Impact on Carbon: How the EcoVadis Network Supports Companies in Tackling Emissions
Carbon emissions have, in the years following the ratification of the Paris Climate Agreement (2015), been established as the predominant issue in corporate sustainability discourse and strategy. One recent study found that net zero commitments now cover at least 68% of the global economy.
But for all the progress that businesses have achieved on carbon over the past several years, it is clear that more needs to be done. The sixth Intergovernmental Panel on Climate Change (IPCC) report, published last August, was unequivocal that without an unprecedented, rapid reduction in emissions, the world is on track to exceed 1.5 °C warming by mid-century – a development that would irrevocably compromise climatic stability. And while UN Secretary-General, António Guterres insisted that last November’s COP26 summit had succeeded in its principal aim of maintaining as viable the target of limiting global warming to 1.5°C above pre-industrial levels, he conceded that the target is presently on “life support”.
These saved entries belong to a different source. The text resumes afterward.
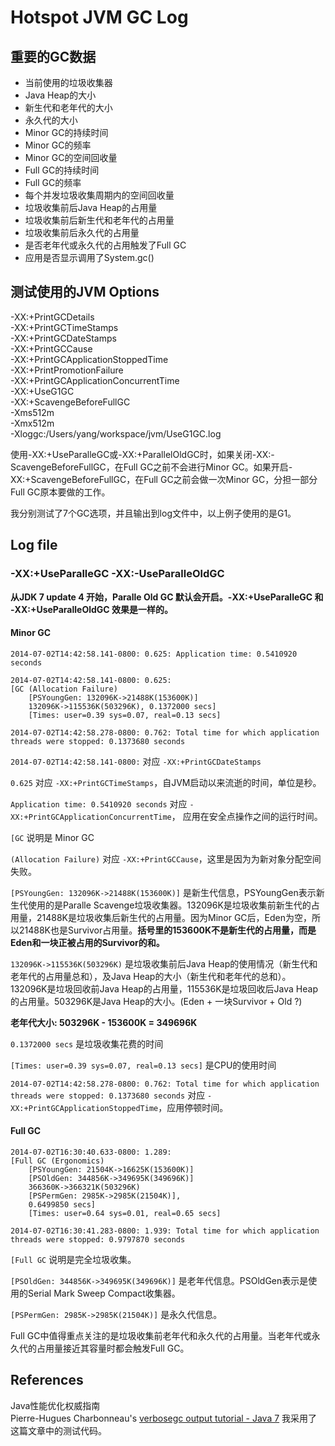 # Hotspot JVM GC Log

## 重要的GC数据

* 当前使用的垃圾收集器
* Java Heap的大小
* 新生代和老年代的大小
* 永久代的大小
* Minor GC的持续时间
* Minor GC的频率
* Minor GC的空间回收量
* Full GC的持续时间
* Full GC的频率
* 每个并发垃圾收集周期内的空间回收量
* 垃圾收集前后Java Heap的占用量
* 垃圾收集前后新生代和老年代的占用量
* 垃圾收集前后永久代的占用量
* 是否老年代或永久代的占用触发了Full GC
* 应用是否显示调用了System.gc()

## 测试使用的JVM Options

-XX:+PrintGCDetails <br />
-XX:+PrintGCTimeStamps <br />
-XX:+PrintGCDateStamps <br />
-XX:+PrintGCCause <br />
-XX:+PrintGCApplicationStoppedTime <br />
-XX:+PrintPromotionFailure <br />
-XX:+PrintGCApplicationConcurrentTime <br />
-XX:+UseG1GC <br />
-XX:+ScavengeBeforeFullGC <br />
-Xms512m <br />
-Xmx512m <br />
-Xloggc:/Users/yang/workspace/jvm/UseG1GC.log <br />

使用-XX:+UseParalleGC或-XX:+ParallelOldGC时，如果关闭-XX:-ScavengeBeforeFullGC，在Full GC之前不会进行Minor GC。如果开启-XX:+ScavengeBeforeFullGC，在Full GC之前会做一次Minor GC，分担一部分Full GC原本要做的工作。

我分别测试了7个GC选项，并且输出到log文件中，以上例子使用的是G1。

## Log file

### -XX:+UseParalleGC -XX:-UseParalleOldGC

**从JDK 7 update 4 开始，Paralle Old GC 默认会开启。-XX:+UseParalleGC 和 -XX:+UseParalleOldGC 效果是一样的。**

#### Minor GC

```
2014-07-02T14:42:58.141-0800: 0.625: Application time: 0.5410920 seconds

2014-07-02T14:42:58.141-0800: 0.625: 
[GC (Allocation Failure) 
	[PSYoungGen: 132096K->21488K(153600K)] 
	132096K->115536K(503296K), 0.1372000 secs] 
	[Times: user=0.39 sys=0.07, real=0.13 secs] 

2014-07-02T14:42:58.278-0800: 0.762: Total time for which application threads were stopped: 0.1373680 seconds
```

`2014-07-02T14:42:58.141-0800:` 对应 `-XX:+PrintGCDateStamps`

`0.625` 对应 `-XX:+PrintGCTimeStamps`，自JVM启动以来流逝的时间，单位是秒。

`Application time: 0.5410920 seconds` 对应 `-XX:+PrintGCApplicationConcurrentTime`， 应用在安全点操作之间的运行时间。

`[GC` 说明是 Minor GC

`(Allocation Failure)` 对应 `-XX:+PrintGCCause`，这里是因为为新对象分配空间失败。

`[PSYoungGen: 132096K->21488K(153600K)]` 是新生代信息，PSYoungGen表示新生代使用的是Paralle Scavenge垃圾收集器。132096K是垃圾收集前新生代的占用量，21488K是垃圾收集后新生代的占用量。因为Minor GC后，Eden为空，所以21488K也是Survivor占用量。**括号里的153600K不是新生代的占用量，而是Eden和一块正被占用的Survivor的和。**

`132096K->115536K(503296K)` 是垃圾收集前后Java Heap的使用情况（新生代和老年代的占用量总和），及Java Heap的大小（新生代和老年代的总和）。132096K是垃圾回收前Java Heap的占用量，115536K是垃圾回收后Java Heap的占用量。503296K是Java Heap的大小。(Eden + 一块Survivor + Old ?)

**老年代大小: 503296K - 153600K = 349696K**

`0.1372000 secs` 是垃圾收集花费的时间

`[Times: user=0.39 sys=0.07, real=0.13 secs]` 是CPU的使用时间

`2014-07-02T14:42:58.278-0800: 0.762: Total time for which application threads were stopped: 0.1373680 seconds` 对应 `-XX:+PrintGCApplicationStoppedTime`，应用停顿时间。

#### Full GC

```
2014-07-02T16:30:40.633-0800: 1.289: 
[Full GC (Ergonomics) 
	[PSYoungGen: 21504K->16625K(153600K)] 
	[PSOldGen: 344856K->349695K(349696K)] 
	366360K->366321K(503296K) 
	[PSPermGen: 2985K->2985K(21504K)], 
	0.6499850 secs] 
	[Times: user=0.64 sys=0.01, real=0.65 secs] 

2014-07-02T16:30:41.283-0800: 1.939: Total time for which application threads were stopped: 0.9797870 seconds
```
`[Full GC` 说明是完全垃圾收集。

`[PSOldGen: 344856K->349695K(349696K)]` 是老年代信息。PSOldGen表示是使用的Serial Mark Sweep Compact收集器。

`[PSPermGen: 2985K->2985K(21504K)]` 是永久代信息。

Full GC中值得重点关注的是垃圾收集前老年代和永久代的占用量。当老年代或永久代的占用量接近其容量时都会触发Full GC。

## References

Java性能优化权威指南 <br />
Pierre-Hugues Charbonneau's [verbosegc output tutorial - Java 7](http://javaeesupportpatterns.blogspot.de/2011/10/verbosegc-output-tutorial-java-7.html) 
我采用了这篇文章中的测试代码。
The imperative that business leaders act urgently to cut carbon emissions can thus scarcely be overstated. Now, more than ever “impact” must be the watchword for effective carbon management: That means measuring and disclosing progress against published emissions reduction targets across all Scopes in order to generate tangible benefits for the planet and society. Gladly, as outlined in the latest EcoVadis Network Impact Report, EcoVadis’ range of ratings and intelligence solutions are already helping companies of all sizes to achieve tangible progress on emissions reporting and reduction, not least by harnessing the tools embedded in the Carbon Action Module.